O ajuste fiscal promovido pelo governo federal está demorando mais do que o previsto. É o entendimento de Luiz Carlos Moraes, vice-presidente da Anfavea, que usa de curiosa analogia para definir o momento: “É como um esparadrapo colado à pele: pensamos que seria retirado de uma só vez, para que a dor fosse forte mas imediata, e logo passasse. Mas o que vemos é que, por razões políticas, há uma demora muito grande, que só vai prolongando a dor.”
Em sua participação na abertura do Workshop AutoData de Tendências Setoriais – Ônibus, na segunda-feira, 29, no Milenium Centro de Convenções, em São Paulo, o dirigente afirmou que essa demora na entrada em vigor das medidas fiscais gera falta de previsibilidade e atrapalha os investimentos. “Esse cenário nos obrigou a rever projeções para este ano. Infelizmente as previsões não são boas.”
Moraes ressaltou que um dos segmentos da indústria automotiva que mais sofre é justamente o de ônibus, ao lado dos caminhões. “As decisões de compra nesses setores não são baseadas pela emoção: os empresários precisam de confiança para investir. E, mais do que isso, precisam que a economia se sustente e que o PIB seja positivo.”
Segundo previsões da Anfavea apenas 20 mil chassis de ônibus devem ser comercializados neste ano, em queda de aproximadamente 30% ante o ano passado. “Já tivemos um mercado de quase 35 mil unidades no País e não sabemos quando isso irá se repetir.”
Moraes afirmou que além da falta de previsibilidade as atuais taxas de financiamento também inibem novas compras. “O Finame passou de 6% em 2014 para 13% em 2015. É mais do que o dobro. É difícil convencer os investidores.”

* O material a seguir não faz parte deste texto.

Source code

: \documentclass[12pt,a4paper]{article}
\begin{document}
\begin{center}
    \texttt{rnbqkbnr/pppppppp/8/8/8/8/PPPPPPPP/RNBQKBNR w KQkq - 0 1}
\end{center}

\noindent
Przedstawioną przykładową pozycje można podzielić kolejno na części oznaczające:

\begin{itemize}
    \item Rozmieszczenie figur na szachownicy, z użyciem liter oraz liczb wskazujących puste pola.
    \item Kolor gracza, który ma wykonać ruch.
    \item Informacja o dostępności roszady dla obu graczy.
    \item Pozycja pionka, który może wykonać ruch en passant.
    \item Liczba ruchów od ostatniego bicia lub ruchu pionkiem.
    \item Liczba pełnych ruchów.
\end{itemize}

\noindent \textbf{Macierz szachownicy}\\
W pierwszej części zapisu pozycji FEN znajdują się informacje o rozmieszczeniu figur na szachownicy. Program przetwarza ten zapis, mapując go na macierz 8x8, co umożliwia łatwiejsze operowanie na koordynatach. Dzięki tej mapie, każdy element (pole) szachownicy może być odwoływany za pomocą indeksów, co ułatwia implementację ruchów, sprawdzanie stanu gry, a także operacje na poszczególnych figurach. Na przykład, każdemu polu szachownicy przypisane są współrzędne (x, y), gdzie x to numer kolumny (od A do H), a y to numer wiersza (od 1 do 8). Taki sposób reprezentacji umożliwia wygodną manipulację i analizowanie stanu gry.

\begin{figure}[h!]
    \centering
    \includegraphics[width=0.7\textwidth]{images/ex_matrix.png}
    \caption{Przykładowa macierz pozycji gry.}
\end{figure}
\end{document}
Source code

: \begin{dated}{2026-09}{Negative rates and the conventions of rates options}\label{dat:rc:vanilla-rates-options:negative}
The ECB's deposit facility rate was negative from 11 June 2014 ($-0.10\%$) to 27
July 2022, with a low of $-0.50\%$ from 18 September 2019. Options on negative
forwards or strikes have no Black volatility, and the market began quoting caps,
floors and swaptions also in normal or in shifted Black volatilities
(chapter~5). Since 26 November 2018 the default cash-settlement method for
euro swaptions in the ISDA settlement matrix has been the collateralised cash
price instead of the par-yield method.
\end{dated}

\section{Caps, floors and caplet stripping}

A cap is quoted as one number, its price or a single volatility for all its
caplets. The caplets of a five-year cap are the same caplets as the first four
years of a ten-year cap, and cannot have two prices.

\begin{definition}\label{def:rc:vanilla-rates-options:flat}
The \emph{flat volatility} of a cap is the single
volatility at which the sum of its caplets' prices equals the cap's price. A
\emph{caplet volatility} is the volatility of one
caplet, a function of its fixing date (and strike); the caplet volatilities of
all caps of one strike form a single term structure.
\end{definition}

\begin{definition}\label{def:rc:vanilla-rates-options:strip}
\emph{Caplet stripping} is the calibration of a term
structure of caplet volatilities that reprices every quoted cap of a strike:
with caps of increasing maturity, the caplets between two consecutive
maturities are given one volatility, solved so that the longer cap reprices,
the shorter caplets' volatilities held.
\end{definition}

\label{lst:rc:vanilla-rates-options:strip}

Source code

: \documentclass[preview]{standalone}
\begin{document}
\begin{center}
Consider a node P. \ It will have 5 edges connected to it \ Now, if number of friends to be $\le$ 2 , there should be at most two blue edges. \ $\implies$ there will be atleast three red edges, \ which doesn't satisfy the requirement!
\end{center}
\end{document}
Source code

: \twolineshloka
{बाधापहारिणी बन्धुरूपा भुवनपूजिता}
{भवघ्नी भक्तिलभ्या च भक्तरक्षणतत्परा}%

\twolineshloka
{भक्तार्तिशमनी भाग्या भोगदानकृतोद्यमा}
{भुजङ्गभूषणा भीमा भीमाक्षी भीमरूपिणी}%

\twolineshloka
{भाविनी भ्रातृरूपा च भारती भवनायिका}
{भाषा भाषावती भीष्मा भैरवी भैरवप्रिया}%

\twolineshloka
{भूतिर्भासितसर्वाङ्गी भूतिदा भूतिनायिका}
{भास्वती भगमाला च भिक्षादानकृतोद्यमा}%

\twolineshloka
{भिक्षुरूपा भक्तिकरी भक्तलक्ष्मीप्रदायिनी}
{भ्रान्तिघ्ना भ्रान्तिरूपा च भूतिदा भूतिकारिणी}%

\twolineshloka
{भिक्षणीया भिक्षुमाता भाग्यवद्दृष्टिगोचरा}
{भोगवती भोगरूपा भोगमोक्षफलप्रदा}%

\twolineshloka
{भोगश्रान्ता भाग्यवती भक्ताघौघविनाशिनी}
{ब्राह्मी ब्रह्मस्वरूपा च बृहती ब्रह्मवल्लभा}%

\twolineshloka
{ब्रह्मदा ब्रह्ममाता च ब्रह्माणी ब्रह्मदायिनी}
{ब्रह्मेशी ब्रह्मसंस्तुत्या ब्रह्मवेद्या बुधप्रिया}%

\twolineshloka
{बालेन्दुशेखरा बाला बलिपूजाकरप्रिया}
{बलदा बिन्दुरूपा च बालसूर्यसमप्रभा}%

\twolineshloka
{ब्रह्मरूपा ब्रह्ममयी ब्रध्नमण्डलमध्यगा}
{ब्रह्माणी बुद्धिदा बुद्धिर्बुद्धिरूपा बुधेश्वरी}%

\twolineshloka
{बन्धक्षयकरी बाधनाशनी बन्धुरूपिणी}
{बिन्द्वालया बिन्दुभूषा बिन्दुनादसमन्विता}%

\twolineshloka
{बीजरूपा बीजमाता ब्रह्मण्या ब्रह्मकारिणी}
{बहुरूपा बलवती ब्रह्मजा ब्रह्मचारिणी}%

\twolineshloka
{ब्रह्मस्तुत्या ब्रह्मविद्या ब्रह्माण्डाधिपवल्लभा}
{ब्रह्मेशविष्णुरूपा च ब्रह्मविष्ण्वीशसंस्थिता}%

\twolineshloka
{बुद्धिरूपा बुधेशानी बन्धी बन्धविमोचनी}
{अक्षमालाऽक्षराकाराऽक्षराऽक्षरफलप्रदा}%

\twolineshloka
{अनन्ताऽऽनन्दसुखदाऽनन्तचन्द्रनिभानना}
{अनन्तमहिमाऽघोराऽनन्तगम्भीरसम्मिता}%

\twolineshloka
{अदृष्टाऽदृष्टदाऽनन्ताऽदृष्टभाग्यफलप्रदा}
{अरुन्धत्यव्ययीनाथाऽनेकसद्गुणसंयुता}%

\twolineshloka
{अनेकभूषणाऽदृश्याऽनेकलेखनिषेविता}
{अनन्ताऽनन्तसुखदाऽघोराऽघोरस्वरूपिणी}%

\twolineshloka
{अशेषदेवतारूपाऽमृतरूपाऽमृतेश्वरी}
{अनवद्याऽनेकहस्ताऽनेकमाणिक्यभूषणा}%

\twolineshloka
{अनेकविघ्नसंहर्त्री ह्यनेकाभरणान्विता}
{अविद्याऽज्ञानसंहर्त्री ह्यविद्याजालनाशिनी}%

Outro problema que potencializou a queda nas vendas de ônibus neste ano – até maio os emplacamentos recuaram 24,7% ante o mesmo período de 2014 – foi a ausência de compras governamentais para o programa Caminhos da Escola. “Essas vendas haviam criado um novo segmento nos últimos oito anos e de repente isso deixou de existir.”
O vice-presidente da Anfavea afirmou que há algumas frentes sendo estudadas para estimular as vendas de ônibus. “A aposta em BRTs continua. Esse é um mercado promissor: enquanto 1 km de BRT custa de US$ 1 milhão a US$ 2 milhões, o mesmo trecho de construção de metrô pode chegar a US$ 20 milhões.”
Além disso novos mercados para a exportação de ônibus estão na mira das companhias brasileiras. Destinos alternativos à América do Sul, como o Oriente Médio, estão na pauta. “Leva tempo para desenvolver novos parceiros, mas estamos trabalhando nisso. Um ponto que dificulta a questão das exportações é a competitividade.”
De acordo com Moraes há companhias chinesas vendendo ônibus com financiamento em 40 anos e carência de 10 anos para o vencimento da primeira parcela. “A questão é como competir com isso e provar que a estrutura do pós-venda deve ser levada em conta na hora da compra.”